By Tom Winnifrith | Wednesday 9 May 2018
I am not claiming that more than £600,000 paid to Julie Meyer's sans revenue Entrepreneur Country Global by the HMRC was paid in error but I have today explained to the taxman why it should investigate the possibility and provided it with the numbers. And it has now said that it will look into the matter. Oh dear.. first Malta demands she returns to face criminal charges and now this.. a bad day for the devout Christian but at least if the worst happens and the cash has to be returned, Ms Meyer can take comfort from the words of Acts 20:30 (King James Version Natch)
"I have shewed you all things, how that so labouring ye ought to support the weak, and to remember the words of the Lord Jesus, how he said, It is more blessed to give than to receive."
How true.
But as things stand between 2015 and 2017 Entrepreneur Country Global - sole director Julie Meyer - has managed to generate sales of nil but has received £610,831 from the grateful taxpayer as R&D tax credit. How ffing blessed are we the poor taxpayer in the eyes of the Lord?
The rules on such credits are clear.
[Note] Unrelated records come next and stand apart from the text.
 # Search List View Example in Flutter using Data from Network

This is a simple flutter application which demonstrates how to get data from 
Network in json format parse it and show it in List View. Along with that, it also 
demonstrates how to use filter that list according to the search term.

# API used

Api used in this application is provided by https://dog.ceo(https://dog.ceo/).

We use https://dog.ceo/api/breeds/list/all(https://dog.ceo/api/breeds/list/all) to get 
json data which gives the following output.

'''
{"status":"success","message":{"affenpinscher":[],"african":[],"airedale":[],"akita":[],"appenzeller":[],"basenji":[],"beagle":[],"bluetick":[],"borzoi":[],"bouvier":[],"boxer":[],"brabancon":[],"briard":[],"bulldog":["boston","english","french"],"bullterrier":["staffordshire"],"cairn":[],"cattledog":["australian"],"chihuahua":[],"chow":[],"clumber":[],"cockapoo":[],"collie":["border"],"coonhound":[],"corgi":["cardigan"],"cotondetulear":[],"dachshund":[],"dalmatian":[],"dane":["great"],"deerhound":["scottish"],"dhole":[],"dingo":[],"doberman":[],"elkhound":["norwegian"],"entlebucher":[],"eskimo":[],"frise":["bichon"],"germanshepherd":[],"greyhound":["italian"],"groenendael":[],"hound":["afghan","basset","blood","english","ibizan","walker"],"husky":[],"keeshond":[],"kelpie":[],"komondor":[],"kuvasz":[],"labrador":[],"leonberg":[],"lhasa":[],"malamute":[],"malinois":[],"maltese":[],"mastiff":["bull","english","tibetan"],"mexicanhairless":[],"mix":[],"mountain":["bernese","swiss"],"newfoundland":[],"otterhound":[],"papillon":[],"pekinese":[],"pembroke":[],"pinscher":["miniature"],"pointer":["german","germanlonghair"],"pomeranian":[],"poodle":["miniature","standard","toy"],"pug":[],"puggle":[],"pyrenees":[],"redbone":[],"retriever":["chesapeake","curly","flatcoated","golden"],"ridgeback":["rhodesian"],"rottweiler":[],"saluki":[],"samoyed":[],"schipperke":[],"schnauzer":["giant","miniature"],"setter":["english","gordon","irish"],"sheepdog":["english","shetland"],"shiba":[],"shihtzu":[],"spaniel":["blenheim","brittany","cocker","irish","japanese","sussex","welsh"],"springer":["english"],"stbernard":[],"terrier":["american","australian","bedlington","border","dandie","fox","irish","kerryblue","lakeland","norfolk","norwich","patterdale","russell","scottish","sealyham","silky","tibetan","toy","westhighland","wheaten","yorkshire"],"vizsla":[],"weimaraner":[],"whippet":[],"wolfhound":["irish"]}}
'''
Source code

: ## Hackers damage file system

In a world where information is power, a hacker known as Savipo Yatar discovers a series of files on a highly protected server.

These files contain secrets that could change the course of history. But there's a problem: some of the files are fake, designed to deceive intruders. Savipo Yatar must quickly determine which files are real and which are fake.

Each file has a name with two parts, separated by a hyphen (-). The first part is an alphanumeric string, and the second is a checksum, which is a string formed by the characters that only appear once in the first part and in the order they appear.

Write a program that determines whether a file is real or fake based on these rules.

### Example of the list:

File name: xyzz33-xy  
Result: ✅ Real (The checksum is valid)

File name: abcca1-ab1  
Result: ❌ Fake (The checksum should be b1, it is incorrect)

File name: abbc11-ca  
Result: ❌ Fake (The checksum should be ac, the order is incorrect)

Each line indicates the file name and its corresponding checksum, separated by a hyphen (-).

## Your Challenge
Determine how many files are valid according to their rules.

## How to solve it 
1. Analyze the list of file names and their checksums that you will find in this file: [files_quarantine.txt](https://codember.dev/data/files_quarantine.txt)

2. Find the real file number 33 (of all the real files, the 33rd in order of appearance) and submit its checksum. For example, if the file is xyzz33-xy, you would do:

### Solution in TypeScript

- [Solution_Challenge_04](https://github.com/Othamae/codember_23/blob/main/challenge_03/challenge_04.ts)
All expenses incurred in certain types of work which break new ground or advance an existing product are eligible and for every £1 spent a company can reclaim 33p from HMRC and you can go back three years so in 2017 you can claim for expenses incurred in 2017, 2016 and 2015.
I will be charitable and assume that 2016 and 2015 claims for credits all referred to 2014 and before although I suspect that is unlikely - why delay a claim and possible source of cash. But under this charitable interpretation one would see a 2017 claim of £429,500 while the entirety of possible expenses to be claimed against is £1,486,794. But that assumes that almost 100% of payroll, consultancy fees and computer hardware purchases are eligible. To have claimed £429,500 ECG would have to have suffered R&D claimable costs of £1,301,515.
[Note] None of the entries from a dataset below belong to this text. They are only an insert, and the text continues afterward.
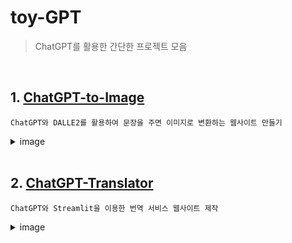 # toy-GPT

> ChatGPT를 활용한 간단한 프로젝트 모음

<br/>

## 1. [ChatGPT-to-Image](https://github.com/yuls12/toy-GPT/tree/main/ChatGPT-to-image)

    ChatGPT와 DALLE2를 활용하여 문장을 주면 이미지로 변환하는 웹사이트 만들기

<details>
<summary>image</summary>
<div markdown="1">

<img src="https://github.com/yuls12/toy-GPT/assets/69426184/966e4f76-2812-4bcb-8879-13eaab316e55" width=40% >

</div>
</details>

<br/>

## 2. [ChatGPT-Translator](https://github.com/yuls12/toy-GPT/tree/main/ChatGPT-Translator)

    ChatGPT와 Streamlit을 이용한 번역 서비스 웹사이트 제작

<details>
<summary>image</summary>
<div markdown="1">

<img src="https://github.com/yuls12/toy-GPT/assets/69426184/26eb1dd1-e4c0-48ad-8a4b-dc76fe847a13" width=40% >

</div>
</details>

<br/>
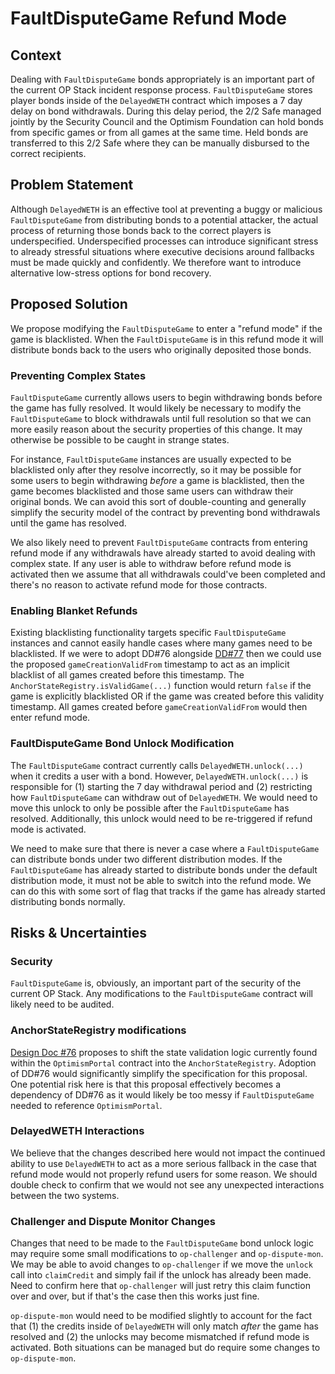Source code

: # FaultDisputeGame Refund Mode

## Context

Dealing with `FaultDisputeGame` bonds appropriately is an important part of the current OP Stack
incident response process. `FaultDisputeGame` stores player bonds inside of the `DelayedWETH`
contract which imposes a 7 day delay on bond withdrawals. During this delay period, the 2/2 Safe
managed jointly by the Security Council and the Optimism Foundation can hold bonds from specific
games or from all games at the same time. Held bonds are transferred to this 2/2 Safe where they
can be manually disbursed to the correct recipients.

## Problem Statement

Although `DelayedWETH` is an effective tool at preventing a buggy or malicious `FaultDisputeGame`
from distributing bonds to a potential attacker, the actual process of returning those bonds back
to the correct players is underspecified. Underspecified processes can introduce significant stress
to already stressful situations where executive decisions around fallbacks must be made quickly and
confidently. We therefore want to introduce alternative low-stress options for bond recovery.

## Proposed Solution

We propose modifying the `FaultDisputeGame` to enter a "refund mode" if the game is blacklisted.
When the `FaultDisputeGame` is in this refund mode it will distribute bonds back to the users who
originally deposited those bonds.

### Preventing Complex States

`FaultDisputeGame` currently allows users to begin withdrawing bonds before the game has fully
resolved. It would likely be necessary to modify the `FaultDisputeGame` to block withdrawals until
full resolution so that we can more easily reason about the security properties of this change. It
may otherwise be possible to be caught in strange states.

For instance, `FaultDisputeGame` instances are usually expected to be blacklisted only after they
resolve incorrectly, so it may be possible for some users to begin withdrawing *before* a game is
blacklisted, then the game becomes blacklisted and those same users can withdraw their original
bonds. We can avoid this sort of double-counting and generally simplify the security model of the
contract by preventing bond withdrawals until the game has resolved.

We also likely need to prevent `FaultDisputeGame` contracts from entering refund mode if any
withdrawals have already started to avoid dealing with complex state. If any user is able to
withdraw before refund mode is activated then we assume that all withdrawals could've been
completed and there's no reason to activate refund mode for those contracts.

### Enabling Blanket Refunds

Existing blacklisting functionality targets specific `FaultDisputeGame` instances and cannot easily
handle cases where many games need to be blacklisted. If we were to adopt DD#76 alongside
[DD#77](https://github.com/ethereum-optimism/design-docs/pull/77) then we could use the proposed
`gameCreationValidFrom` timestamp to act as an implicit blacklist of all games created before this
timestamp. The `AnchorStateRegistry.isValidGame(...)` function would return `false` if the game is
explicitly blacklisted OR if the game was created before this validity timestamp. All games created
before `gameCreationValidFrom` would then enter refund mode.

### FaultDisputeGame Bond Unlock Modification

The `FaultDisputeGame` contract currently calls `DelayedWETH.unlock(...)` when it credits a user
with a bond. However, `DelayedWETH.unlock(...)` is responsible for (1) starting the 7 day
withdrawal period and (2) restricting how `FaultDisputeGame` can withdraw out of `DelayedWETH`. We
would need to move this unlock to only be possible after the `FaultDisputeGame` has resolved.
Additionally, this unlock would need to be re-triggered if refund mode is activated.

We need to make sure that there is never a case where a `FaultDisputeGame` can distribute bonds
under two different distribution modes. If the `FaultDisputeGame` has already started to distribute
bonds under the default distribution mode, it must not be able to switch into the refund mode. We
can do this with some sort of flag that tracks if the game has already started distributing bonds
normally.

## Risks & Uncertainties

### Security

`FaultDisputeGame` is, obviously, an important part of the security of the current OP Stack. Any
modifications to the `FaultDisputeGame` contract will likely need to be audited.

### AnchorStateRegistry modifications

[Design Doc #76](https://github.com/ethereum-optimism/design-docs/pull/76) proposes to shift the
state validation logic currently found within the `OptimismPortal` contract into the
`AnchorStateRegistry`. Adoption of DD#76 would significantly simplify the specification for this
proposal. One potential risk here is that this proposal effectively becomes a dependency of
DD#76 as it would likely be too messy if `FaultDisputeGame` needed to reference `OptimismPortal`.

### DelayedWETH Interactions

We believe that the changes described here would not impact the continued ability to use
`DelayedWETH` to act as a more serious fallback in the case that refund mode would not properly
refund users for some reason. We should double check to confirm that we would not see any
unexpected interactions between the two systems.

### Challenger and Dispute Monitor Changes

Changes that need to be made to the `FaultDisputeGame` bond unlock logic may require some small
modifications to `op-challenger` and `op-dispute-mon`. We may be able to avoid changes to
`op-challenger` if we move the `unlock` call into `claimCredit` and simply fail if the unlock
has already been made. Need to confirm here that `op-challenger` will just retry this claim
function over and over, but if that's the case then this works just fine.

`op-dispute-mon` would need to be modified slightly to account for the fact that (1) the credits
inside of `DelayedWETH` will only match *after* the game has resolved and (2) the unlocks may
become mismatched if refund mode is activated. Both situations can be managed but do require some
changes to `op-dispute-mon`.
Now three things strike me. The first is that the main business of ECG is staging events although they seem to be non revenue generating. I cannot see how that ius R&D claimable.
The second is that after all of these R&D tax credits at the end of 2017 the company appears to have zero tangible fixed assets and just £200,000 of intangible assets. The costs of creating these intangible assets is stated ( page 7 of the 2017 accounts) as £388,632 of which £102,811 was created in calendar 2017 ( when the R&D tax credit was £429,500). that looks a bit odd to me.
And thirdly, an internal source tells me that the business engaged in virtually no R&D and that the costs shown in the P&L relate to merely running the events business and other ongoing costs. By the middle of 2017 there were indeed virtually no staff at ECG.
Now of course Julie Meyer MBE is a devout Christian, has been lauded by Vince Cable and is a pillar of the establishment so I reckon that I must have missed something. But just to be sure I have asked HMRC to have a butchers and that they have now started to do.
And if Julie thinks that this bad news day is over, what with the Maltese court problems and this, I am afraid that she is sadly mistaken. There is more to come. Praise The Lord.